Lines outside the range are not wanted. Give again exactly the lines between the line holding "mehrere HTTPS- sowie" and the line holding "WSS-Anfrage hintereinander ausgeführt, um", inclusive, from the listing below.

+-------+

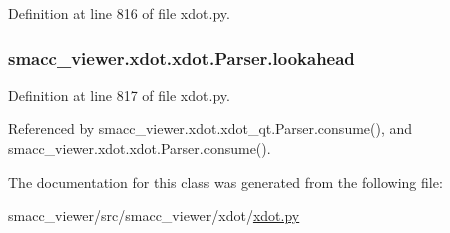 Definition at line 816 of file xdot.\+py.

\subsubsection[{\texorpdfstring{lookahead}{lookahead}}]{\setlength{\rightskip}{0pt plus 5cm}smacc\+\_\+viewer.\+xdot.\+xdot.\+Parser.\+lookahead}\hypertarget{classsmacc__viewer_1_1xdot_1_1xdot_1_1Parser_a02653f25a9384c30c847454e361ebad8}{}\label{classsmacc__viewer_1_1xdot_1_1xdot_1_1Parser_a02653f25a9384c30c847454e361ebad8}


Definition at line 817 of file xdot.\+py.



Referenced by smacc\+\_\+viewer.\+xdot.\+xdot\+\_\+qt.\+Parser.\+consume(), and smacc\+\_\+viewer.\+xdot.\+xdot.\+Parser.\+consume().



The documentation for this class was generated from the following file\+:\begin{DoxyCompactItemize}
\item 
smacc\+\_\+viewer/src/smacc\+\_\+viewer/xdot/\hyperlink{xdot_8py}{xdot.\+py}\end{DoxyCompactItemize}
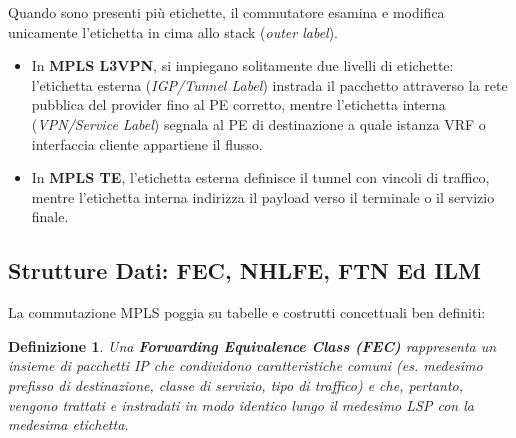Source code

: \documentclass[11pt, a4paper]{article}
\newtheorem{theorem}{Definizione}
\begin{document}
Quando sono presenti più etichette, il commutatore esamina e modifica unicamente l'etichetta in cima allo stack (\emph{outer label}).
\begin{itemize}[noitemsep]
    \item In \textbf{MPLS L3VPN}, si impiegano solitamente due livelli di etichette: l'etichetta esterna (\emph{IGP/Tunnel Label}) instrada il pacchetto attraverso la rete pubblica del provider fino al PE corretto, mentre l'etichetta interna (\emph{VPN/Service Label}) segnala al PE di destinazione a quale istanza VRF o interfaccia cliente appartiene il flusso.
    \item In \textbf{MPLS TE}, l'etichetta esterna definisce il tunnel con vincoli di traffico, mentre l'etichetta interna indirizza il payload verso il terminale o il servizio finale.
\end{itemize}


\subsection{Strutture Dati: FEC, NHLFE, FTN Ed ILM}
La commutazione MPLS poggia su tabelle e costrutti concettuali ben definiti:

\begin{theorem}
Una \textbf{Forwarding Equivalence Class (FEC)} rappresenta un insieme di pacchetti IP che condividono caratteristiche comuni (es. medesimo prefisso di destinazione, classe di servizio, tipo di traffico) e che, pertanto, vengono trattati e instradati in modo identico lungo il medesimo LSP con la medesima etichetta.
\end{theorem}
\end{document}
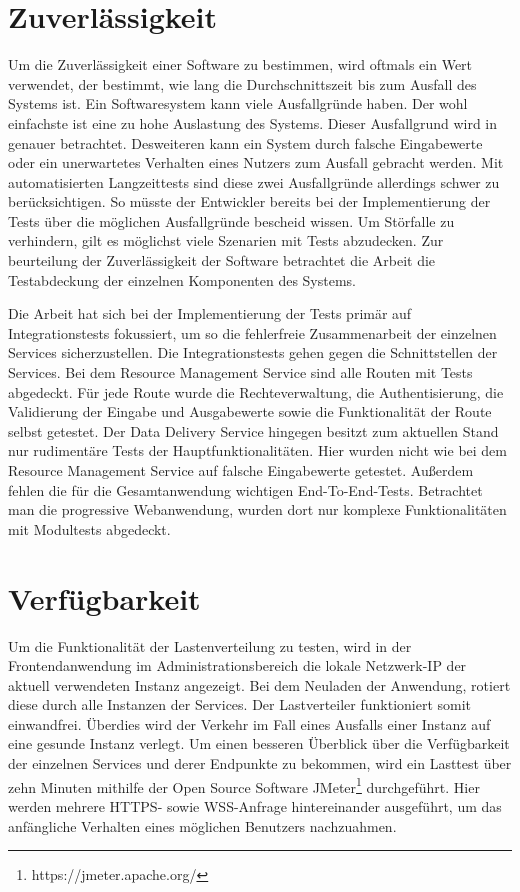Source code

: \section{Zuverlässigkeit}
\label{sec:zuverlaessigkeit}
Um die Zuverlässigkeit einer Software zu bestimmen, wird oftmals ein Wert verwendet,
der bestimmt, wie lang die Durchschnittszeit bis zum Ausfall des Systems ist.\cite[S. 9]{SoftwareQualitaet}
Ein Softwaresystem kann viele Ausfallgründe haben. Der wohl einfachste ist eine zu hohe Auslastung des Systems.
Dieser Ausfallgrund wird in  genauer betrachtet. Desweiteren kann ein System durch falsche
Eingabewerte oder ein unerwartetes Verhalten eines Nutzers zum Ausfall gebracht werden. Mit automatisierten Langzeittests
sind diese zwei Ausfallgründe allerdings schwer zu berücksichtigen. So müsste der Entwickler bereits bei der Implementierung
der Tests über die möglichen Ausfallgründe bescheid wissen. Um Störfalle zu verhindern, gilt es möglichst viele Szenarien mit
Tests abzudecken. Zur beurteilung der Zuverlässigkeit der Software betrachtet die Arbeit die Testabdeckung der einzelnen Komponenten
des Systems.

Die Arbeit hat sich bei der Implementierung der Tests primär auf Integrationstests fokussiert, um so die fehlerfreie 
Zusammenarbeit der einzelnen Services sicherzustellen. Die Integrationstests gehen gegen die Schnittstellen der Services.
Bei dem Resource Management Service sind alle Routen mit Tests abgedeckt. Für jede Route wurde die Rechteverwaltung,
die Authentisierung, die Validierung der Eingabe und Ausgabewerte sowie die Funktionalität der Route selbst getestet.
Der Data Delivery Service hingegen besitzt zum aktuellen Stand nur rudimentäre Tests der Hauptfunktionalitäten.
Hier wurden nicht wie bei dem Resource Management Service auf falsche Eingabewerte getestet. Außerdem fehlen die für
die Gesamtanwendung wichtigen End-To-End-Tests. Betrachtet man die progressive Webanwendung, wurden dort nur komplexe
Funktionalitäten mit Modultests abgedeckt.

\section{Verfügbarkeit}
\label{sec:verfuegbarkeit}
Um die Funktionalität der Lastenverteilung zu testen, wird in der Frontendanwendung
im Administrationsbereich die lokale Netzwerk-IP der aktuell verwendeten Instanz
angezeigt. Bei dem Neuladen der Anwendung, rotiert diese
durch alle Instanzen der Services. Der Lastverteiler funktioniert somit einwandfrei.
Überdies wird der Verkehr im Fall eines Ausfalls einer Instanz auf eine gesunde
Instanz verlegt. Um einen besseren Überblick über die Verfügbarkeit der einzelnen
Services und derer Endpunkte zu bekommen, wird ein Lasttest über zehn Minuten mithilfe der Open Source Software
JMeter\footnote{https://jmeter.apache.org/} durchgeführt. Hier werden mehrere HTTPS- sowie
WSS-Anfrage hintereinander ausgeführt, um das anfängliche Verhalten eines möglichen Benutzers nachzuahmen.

+-------+

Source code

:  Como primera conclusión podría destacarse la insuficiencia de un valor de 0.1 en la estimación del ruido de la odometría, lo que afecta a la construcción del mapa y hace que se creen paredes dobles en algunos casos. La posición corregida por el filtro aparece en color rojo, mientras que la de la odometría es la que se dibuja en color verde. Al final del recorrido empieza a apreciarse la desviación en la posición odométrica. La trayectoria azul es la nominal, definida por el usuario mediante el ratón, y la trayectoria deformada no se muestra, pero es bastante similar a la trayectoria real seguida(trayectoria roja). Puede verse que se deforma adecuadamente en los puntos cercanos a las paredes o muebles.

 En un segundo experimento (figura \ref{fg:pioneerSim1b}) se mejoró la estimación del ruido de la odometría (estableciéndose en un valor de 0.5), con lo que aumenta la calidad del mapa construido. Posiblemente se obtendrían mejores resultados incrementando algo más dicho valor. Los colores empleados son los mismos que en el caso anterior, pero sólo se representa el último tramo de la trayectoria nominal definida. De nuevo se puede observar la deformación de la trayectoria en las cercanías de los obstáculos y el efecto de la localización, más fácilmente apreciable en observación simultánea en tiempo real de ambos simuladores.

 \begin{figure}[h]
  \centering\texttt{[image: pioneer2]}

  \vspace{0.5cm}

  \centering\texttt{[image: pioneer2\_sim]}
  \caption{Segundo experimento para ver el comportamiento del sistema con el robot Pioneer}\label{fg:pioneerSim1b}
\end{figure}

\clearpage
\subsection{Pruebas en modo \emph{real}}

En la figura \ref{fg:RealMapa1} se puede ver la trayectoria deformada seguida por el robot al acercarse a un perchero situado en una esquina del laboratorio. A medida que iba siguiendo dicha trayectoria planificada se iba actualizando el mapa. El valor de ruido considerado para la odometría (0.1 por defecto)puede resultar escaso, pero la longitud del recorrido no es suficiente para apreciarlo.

+-------+

**Answer to the exercise:**
JMeter\footnote{https://jmeter.apache.org/} durchgeführt. Hier werden mehrere HTTPS- sowie
WSS-Anfrage hintereinander ausgeführt, um das anfängliche Verhalten eines möglichen Benutzers nachzuahmen.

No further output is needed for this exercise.